All delegates, chiefs, heads of town and poblaciones constituted a popular assembly with a town chief as president, a poblacion head as vice-president and a justice delegate as secretary. The chiefs of towns always consulted with their respective popular assemblies in matters regarding the election of provincial chiefs and councilors. The provincial chief was seated in the capital of a province while councilors made up the provincial councils that were tasked to supervise the dissemination of government instructions and decrees in their respective provinces.

Had peace reigned, the delegates to the Malolos Congress were supposed to be elected by an assembly of town chiefs. Manila and Cavite were entitled to three delegates each while provinces classified as first class in colonial records had the right to two delegates each. Provinces under military rule and newly liberated ones had one delegate. Congress was mandated, among other things, to “propose to this government the measures concerning the preservation of internal order and external security of these islands. “

In his outstanding book, Malolos, the Crisis of the Republic, historian Teodoro Agoncillo stated that municipalities and provinces were immediately reorganized as fast as they were taken over by the revolutionaries. As expected, Cavite took the lead followed by towns in Batangas and Pangasinan which elected their town officials, civil governors and delegates to the Malolos Congress.
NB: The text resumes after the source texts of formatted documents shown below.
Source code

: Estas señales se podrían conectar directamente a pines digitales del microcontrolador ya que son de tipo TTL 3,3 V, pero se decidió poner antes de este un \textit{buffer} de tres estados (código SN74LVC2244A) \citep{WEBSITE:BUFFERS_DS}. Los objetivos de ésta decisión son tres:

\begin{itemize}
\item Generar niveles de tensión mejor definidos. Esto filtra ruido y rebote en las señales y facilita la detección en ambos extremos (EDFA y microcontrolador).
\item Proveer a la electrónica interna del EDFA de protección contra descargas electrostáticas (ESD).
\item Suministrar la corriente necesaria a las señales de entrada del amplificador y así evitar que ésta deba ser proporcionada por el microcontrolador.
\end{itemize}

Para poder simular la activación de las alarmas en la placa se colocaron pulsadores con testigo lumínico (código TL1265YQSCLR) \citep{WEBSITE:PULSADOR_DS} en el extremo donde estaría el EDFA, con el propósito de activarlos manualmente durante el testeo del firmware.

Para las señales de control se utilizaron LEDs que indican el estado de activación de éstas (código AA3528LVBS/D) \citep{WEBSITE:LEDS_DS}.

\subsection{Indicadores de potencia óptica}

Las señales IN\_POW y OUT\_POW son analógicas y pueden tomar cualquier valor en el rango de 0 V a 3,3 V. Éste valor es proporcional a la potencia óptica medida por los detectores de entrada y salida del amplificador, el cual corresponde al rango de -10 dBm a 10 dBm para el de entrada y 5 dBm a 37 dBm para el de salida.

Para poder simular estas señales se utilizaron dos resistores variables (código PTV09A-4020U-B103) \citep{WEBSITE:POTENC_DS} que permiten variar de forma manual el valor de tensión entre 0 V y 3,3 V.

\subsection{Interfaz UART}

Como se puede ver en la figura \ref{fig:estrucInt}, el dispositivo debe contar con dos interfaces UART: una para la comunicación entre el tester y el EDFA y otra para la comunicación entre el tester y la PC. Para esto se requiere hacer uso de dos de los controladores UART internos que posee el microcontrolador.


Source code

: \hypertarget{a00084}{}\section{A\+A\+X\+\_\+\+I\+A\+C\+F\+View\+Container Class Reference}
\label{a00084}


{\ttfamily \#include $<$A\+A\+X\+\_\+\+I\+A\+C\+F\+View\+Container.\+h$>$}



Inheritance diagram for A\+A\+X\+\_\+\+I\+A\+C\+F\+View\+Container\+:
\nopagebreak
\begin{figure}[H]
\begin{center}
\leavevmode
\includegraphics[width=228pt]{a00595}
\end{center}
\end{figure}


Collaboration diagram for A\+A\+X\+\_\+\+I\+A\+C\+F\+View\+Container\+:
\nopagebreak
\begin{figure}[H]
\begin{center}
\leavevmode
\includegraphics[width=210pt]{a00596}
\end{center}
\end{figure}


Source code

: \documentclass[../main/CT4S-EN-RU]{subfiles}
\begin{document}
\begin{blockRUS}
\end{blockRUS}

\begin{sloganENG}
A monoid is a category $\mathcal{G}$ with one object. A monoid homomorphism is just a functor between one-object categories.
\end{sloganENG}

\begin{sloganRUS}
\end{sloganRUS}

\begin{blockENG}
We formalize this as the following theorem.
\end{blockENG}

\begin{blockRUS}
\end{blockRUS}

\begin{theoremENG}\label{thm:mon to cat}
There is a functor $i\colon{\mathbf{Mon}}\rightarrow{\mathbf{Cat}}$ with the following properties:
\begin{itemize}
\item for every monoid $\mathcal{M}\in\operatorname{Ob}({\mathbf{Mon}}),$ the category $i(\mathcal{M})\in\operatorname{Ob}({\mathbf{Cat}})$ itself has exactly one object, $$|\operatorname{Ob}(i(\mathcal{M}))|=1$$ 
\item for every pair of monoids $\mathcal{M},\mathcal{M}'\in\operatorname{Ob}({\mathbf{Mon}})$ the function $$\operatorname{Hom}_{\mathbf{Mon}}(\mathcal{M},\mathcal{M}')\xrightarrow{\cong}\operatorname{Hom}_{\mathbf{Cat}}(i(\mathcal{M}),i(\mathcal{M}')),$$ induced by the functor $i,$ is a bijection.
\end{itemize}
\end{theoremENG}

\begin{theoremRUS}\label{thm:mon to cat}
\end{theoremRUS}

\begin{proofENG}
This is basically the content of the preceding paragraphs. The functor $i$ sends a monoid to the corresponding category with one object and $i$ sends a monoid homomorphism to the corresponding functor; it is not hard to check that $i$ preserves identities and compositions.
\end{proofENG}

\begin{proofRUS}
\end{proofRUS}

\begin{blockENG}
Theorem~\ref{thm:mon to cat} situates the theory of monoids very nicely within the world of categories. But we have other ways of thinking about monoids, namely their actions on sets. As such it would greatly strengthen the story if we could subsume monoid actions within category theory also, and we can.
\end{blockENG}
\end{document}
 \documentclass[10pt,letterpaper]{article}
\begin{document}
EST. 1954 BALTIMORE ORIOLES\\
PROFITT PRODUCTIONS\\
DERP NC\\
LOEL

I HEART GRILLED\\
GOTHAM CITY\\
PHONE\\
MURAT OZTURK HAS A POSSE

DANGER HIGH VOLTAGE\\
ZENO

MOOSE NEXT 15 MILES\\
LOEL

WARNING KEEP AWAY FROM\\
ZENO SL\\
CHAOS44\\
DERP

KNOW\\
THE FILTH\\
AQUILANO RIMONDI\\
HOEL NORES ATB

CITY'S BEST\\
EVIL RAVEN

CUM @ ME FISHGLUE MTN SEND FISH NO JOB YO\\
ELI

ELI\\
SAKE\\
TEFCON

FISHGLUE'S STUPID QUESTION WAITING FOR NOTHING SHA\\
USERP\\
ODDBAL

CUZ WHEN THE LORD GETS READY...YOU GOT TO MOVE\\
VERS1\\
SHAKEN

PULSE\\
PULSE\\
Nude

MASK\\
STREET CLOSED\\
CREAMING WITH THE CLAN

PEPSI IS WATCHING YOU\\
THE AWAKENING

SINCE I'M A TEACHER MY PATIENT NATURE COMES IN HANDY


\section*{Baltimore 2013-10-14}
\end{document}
Agoncillo pointed out: “ It is doubtful whether under the circumstances then prevailing (the Philippine-American War was imminent) the entire territory controlled by the rebel government was ruled in accordance with decrees issued by Aguinaldo. But, one thing is, however, clear: That by and large, the officials with the exception of a few of the military, were imbued with high idealism and comported themselves in such a manner as to make the business of government a study in public morality.”

Masterfully, Agoncillo continued: “ Aguinaldo himself in the years that he had been in public service, both before and after the proclamation of Independence, acted scrupulously and honestly. The men around him and those who advised him were men of integrity and vision whose advice on public morality, added to his own sense of honesty and integrity spelled the difference between the clean and the corrupt government.” Aguinaldo was surrounded by patriots like Apolinario Mabini, Felipe Agoncillo ( to name only two) who according to the cited historian, “ …never compromised integrity for popularity and power…” and that Aguinaldo’s rule, though often considered personal and dictatorial was “ the cleanest in the history of Philippine self-government.” Whoever said we were incapable of self-government was definitely a traitor.